- Task to complete -
Exactly what is written in the records below should be returned, minus the images.

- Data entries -
- Opening Delimiter -
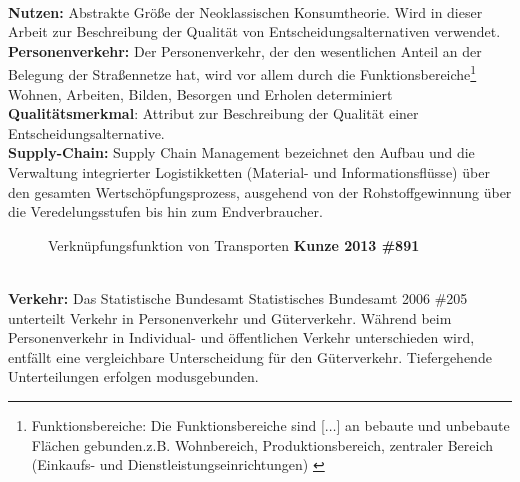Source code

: \begin{figure}[htbp]
  \centering
  \caption{}
  \label{}
\end{figure}
~\\
\textbf{Nutzen}\textbf{: }Abstrakte Größe der Neoklassischen Konsumtheorie. Wird in dieser Arbeit zur Beschreibung der Qualität von Entscheidungsalternativen verwendet.~\\
\textbf{Personenverkehr}\textbf{:}\textbf{ }\glqq Der Personenverkehr, der den wesentlichen Anteil an der Belegung der Straßennetze hat, wird vor allem durch die Funktionsbereiche\footnote{%
 Funktionsbereiche: \glqq Die Funktionsbereiche sind [$\ldots$] an bebaute und unbebaute Flächen gebunden.\grqq  z.B. Wohnbereich, Produktionsbereich, zentraler Bereich (Einkaufs- und Dienstleistungseinrichtungen)  \autocites[][]{bib.213}
}%
 Wohnen, Arbeiten, Bilden, Besorgen und Erholen determiniert\grqq   \autocites[][]{bib.213}~\\
\textbf{Qualitätsmerkmal}: Attribut zur Beschreibung der Qualität einer Entscheidungsalternative.~\\
\textbf{Supply}\textbf{-Chain}\textbf{: }\textbf{\glqq }Supply Chain Management bezeichnet den Aufbau und die Verwaltung integrierter Logistikketten (Material- und Informationsflüsse) über den gesamten Wertschöpfungsprozess, ausgehend von der Rohstoffgewinnung über die Veredelungsstufen bis hin zum Endverbraucher.~\\

\begin{figure}[htbp]
  \centering
  \caption{ Verknüpfungsfunktion von Transporten \textbf{{Kunze 2013 \#891}}}
  \label{_Ref366580354}
\end{figure}
~\\
\textbf{Verkehr}\textbf{:}\textbf{ }Das Statistische Bundesamt {Statistisches Bundesamt 2006 \#205} unterteilt Verkehr in Personenverkehr und Güterverkehr. Während beim Personenverkehr in Individual- und öffentlichen Verkehr unterschieden wird, entfällt eine vergleichbare Unterscheidung für den Güterverkehr. Tiefergehende Unterteilungen erfolgen modusgebunden. ~\\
- Closing Delimiter -
- Exercise output -
Source code

: \begin{figure}[htbp]
  \centering
  \caption{}
  \label{}
\end{figure}
~\\
\textbf{Nutzen}\textbf{: }Abstrakte Größe der Neoklassischen Konsumtheorie. Wird in dieser Arbeit zur Beschreibung der Qualität von Entscheidungsalternativen verwendet.~\\
\textbf{Personenverkehr}\textbf{:}\textbf{ }\glqq Der Personenverkehr, der den wesentlichen Anteil an der Belegung der Straßennetze hat, wird vor allem durch die Funktionsbereiche\footnote{%
 Funktionsbereiche: \glqq Die Funktionsbereiche sind [$\ldots$] an bebaute und unbebaute Flächen gebunden.\grqq  z.B. Wohnbereich, Produktionsbereich, zentraler Bereich (Einkaufs- und Dienstleistungseinrichtungen)  \autocites[][]{bib.213}
}%
 Wohnen, Arbeiten, Bilden, Besorgen und Erholen determiniert\grqq   \autocites[][]{bib.213}~\\
\textbf{Qualitätsmerkmal}: Attribut zur Beschreibung der Qualität einer Entscheidungsalternative.~\\
\textbf{Supply}\textbf{-Chain}\textbf{: }\textbf{\glqq }Supply Chain Management bezeichnet den Aufbau und die Verwaltung integrierter Logistikketten (Material- und Informationsflüsse) über den gesamten Wertschöpfungsprozess, ausgehend von der Rohstoffgewinnung über die Veredelungsstufen bis hin zum Endverbraucher.~\\

\begin{figure}[htbp]
  \centering
  \caption{ Verknüpfungsfunktion von Transporten \textbf{{Kunze 2013 \#891}}}
  \label{_Ref366580354}
\end{figure}
~\\
\textbf{Verkehr}\textbf{:}\textbf{ }Das Statistische Bundesamt {Statistisches Bundesamt 2006 \#205} unterteilt Verkehr in Personenverkehr und Güterverkehr. Während beim Personenverkehr in Individual- und öffentlichen Verkehr unterschieden wird, entfällt eine vergleichbare Unterscheidung für den Güterverkehr. Tiefergehende Unterteilungen erfolgen modusgebunden. ~\\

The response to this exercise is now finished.